"Aujourd'hui, un tort a été corrigé", a réagi ce jeudi depuis Bruxelles le secrétaire d'État américain, après le vote de l'Assemblée générale de l'ONU. Cette dernière a suspendu la Russie du Conseil des droits de l'Homme. "Un pays qui commet des violations flagrantes et systématiques des droits humains", a développé Anthony Blinken en marge d'une réunion de l'Otan, "ne devrait pas siéger au sein d'une instance dont la mission est de protéger ces droits". Mais si l'ONU a bien privé la Russie de son siège, comme le prévoyait la résolution soumise au vote par les États-Unis, seuls 93 pays ont voté pour, 24 contre, et 58 se sont abstenus.

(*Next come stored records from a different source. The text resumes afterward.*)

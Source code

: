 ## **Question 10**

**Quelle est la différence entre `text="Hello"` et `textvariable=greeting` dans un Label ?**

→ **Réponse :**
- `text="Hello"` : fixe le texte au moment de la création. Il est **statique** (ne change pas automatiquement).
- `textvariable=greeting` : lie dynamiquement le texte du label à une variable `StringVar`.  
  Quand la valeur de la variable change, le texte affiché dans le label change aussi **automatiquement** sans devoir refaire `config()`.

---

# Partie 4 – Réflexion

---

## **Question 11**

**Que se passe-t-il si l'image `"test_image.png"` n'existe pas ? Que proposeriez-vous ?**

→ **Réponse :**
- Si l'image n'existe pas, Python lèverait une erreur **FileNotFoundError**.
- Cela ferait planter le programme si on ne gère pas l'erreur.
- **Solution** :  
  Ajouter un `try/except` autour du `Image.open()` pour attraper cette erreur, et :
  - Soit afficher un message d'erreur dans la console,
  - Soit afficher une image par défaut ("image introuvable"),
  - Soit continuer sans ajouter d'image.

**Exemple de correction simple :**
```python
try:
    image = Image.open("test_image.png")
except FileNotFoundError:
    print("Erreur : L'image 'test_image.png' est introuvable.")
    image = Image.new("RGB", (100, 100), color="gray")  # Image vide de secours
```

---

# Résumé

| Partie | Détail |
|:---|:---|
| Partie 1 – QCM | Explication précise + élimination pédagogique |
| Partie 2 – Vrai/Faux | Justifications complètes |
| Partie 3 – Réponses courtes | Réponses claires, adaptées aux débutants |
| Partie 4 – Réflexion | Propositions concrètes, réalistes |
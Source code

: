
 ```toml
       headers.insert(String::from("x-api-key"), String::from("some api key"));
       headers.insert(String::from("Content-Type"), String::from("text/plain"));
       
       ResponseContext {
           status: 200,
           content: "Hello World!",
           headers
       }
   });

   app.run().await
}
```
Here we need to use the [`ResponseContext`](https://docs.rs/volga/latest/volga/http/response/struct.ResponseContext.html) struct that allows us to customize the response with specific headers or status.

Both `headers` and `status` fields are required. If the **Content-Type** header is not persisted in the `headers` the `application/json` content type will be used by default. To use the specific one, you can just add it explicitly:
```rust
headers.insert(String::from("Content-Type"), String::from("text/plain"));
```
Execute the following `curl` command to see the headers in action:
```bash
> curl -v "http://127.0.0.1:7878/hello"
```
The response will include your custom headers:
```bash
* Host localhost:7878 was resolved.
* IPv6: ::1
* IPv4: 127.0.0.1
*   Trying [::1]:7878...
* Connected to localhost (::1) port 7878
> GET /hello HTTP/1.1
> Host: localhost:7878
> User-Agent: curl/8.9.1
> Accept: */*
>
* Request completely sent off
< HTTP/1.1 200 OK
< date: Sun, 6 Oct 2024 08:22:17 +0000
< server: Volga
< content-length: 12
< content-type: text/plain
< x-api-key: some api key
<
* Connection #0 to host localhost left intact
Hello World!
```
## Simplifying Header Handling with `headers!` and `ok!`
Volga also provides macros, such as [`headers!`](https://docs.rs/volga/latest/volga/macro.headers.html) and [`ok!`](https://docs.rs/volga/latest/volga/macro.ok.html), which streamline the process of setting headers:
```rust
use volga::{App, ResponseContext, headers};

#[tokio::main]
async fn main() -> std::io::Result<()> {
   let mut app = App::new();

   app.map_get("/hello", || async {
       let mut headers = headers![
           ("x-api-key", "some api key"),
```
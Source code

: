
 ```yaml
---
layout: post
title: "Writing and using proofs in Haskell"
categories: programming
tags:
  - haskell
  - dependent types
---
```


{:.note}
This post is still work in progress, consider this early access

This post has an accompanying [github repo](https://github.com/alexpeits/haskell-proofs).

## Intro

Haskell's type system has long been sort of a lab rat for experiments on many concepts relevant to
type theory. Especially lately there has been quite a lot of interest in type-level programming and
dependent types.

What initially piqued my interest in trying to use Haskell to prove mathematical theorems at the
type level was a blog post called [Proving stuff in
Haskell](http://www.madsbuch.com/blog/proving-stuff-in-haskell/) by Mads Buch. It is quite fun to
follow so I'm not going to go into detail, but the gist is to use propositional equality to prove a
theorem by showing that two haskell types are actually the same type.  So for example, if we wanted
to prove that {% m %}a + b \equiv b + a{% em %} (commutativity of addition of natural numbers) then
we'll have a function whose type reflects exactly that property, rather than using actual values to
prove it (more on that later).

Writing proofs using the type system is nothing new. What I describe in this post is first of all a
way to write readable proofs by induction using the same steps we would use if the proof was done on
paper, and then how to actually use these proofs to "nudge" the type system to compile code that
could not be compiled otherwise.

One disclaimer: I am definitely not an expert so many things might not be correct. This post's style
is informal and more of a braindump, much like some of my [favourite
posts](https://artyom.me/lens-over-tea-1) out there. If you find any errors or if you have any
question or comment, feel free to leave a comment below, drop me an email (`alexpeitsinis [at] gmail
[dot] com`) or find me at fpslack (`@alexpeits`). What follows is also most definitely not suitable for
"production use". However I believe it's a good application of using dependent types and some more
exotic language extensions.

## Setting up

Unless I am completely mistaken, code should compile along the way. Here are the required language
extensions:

L'Ukraine s'est voulue "reconnaissante" de cette décision, par la voix de son ministre des Affaires étrangères, réaffirmant que les "criminels de guerre" ne devaient pas y être représentés. Son homologue russe a qualifié cette suspension d'"illégale et politiquement motivée, visant à punir de manière ostentatoire un État membre souverain de l'ONU qui mène une politique intérieure et étrangère indépendante".
Cette suspension historique - c'est la deuxième seulement dans l'histoire de l'Organisation internationale, depuis la Libye en 2011- n'a pourtant pas été votée aussi massivement que l'avait été la condamnation de l'invasion de l'Ukraine le 2 mars dernier, que 141 pays avaient condamnée, 5 seulement la défendant. Le consensus contre Moscou semble donc s'être déjà fissuré.
Parmi les pays ayant voté contre, outre la Russie et le Bélarus, figurent la Chine- qui prétend redouter qu'on ne jette ainsi "de l'huile sur le feu"- l'Iran, le Kazakhstan et Cuba. Plusieurs pays africains, sur lesquels Moscou avait mis la pression, ont en revanche choisi de s'abstenir, comme l'Afrique du Sud et le Sénégal. Ils ont toutefois déploré que la résolution "préjuge des
résultats de la commission d'enquête", créée début mars par le Conseil des droits de l'Homme. Le Brésil, le Mexique et l'Inde ont finalement, eux aussi, adopté la même position abstentionniste.
La résolution adoptée ce jeudi à New York exprime la "profonde préoccupation" de l'Assemblée générale "face à la crise humanitaire et des droits de l'Homme en cours en Ukraine, en particulier face aux informations faisant état de violations et d'atteintes aux droits de l'Homme", allusion à de nombreuses atrocités commises par les forces russes, découvertes lors de leur retrait de la région de Kiev.
Le Conseil des droits de l'Homme est le principal forum des Nations unies chargé de promouvoir ce domaine. Né en 2006, il est composé de 47 états membres, élus par l'Assemblée générale des Nations unies. Outre la promotion des droits humains, il a pour mission l'examen régulier de leur situation dans les pays membres de l'ONU.